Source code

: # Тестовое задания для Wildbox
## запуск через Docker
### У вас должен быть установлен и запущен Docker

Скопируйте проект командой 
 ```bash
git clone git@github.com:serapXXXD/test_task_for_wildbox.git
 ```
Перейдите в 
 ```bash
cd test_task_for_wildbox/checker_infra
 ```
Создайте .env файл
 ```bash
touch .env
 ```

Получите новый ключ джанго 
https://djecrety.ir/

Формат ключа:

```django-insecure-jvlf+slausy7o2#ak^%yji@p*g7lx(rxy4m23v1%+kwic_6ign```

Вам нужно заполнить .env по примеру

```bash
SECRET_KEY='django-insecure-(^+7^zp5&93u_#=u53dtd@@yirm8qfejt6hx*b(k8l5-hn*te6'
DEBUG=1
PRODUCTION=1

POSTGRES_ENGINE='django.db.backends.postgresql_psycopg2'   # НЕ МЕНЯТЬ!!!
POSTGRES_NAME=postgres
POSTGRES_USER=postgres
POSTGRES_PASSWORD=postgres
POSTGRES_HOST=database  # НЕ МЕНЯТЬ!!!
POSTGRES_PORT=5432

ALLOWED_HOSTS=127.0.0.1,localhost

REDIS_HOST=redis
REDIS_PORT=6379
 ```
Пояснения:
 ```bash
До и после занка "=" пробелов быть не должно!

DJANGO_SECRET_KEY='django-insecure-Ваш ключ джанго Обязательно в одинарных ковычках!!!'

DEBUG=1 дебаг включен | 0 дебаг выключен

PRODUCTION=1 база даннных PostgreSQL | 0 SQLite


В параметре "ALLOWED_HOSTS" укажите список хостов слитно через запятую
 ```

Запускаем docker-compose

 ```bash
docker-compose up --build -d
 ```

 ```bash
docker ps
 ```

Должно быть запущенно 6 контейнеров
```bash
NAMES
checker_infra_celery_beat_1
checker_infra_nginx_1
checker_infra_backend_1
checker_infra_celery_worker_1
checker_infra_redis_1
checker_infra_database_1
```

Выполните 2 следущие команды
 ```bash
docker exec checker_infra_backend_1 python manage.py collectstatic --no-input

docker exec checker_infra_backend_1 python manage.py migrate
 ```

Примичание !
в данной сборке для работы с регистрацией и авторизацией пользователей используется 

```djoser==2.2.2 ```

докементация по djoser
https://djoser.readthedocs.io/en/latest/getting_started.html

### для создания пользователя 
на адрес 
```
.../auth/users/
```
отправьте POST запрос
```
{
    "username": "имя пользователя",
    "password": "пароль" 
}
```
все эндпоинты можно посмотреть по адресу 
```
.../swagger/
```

* * *

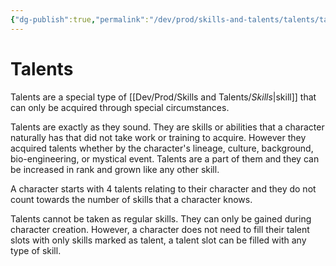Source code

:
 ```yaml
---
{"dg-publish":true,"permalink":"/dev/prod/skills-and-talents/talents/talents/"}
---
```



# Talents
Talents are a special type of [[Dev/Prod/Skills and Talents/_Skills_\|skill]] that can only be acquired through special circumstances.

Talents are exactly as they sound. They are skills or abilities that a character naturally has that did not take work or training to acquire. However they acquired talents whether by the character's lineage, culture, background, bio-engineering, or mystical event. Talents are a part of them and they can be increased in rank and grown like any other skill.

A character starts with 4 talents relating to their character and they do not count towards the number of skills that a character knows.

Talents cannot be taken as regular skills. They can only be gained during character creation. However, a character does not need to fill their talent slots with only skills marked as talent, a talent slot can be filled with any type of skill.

## INSTRUCTIONS TO FOLLOW
Return every line of the listing above that contains "пользователя".

## TASK ANSWER
### для создания пользователя 
    "username": "имя пользователя",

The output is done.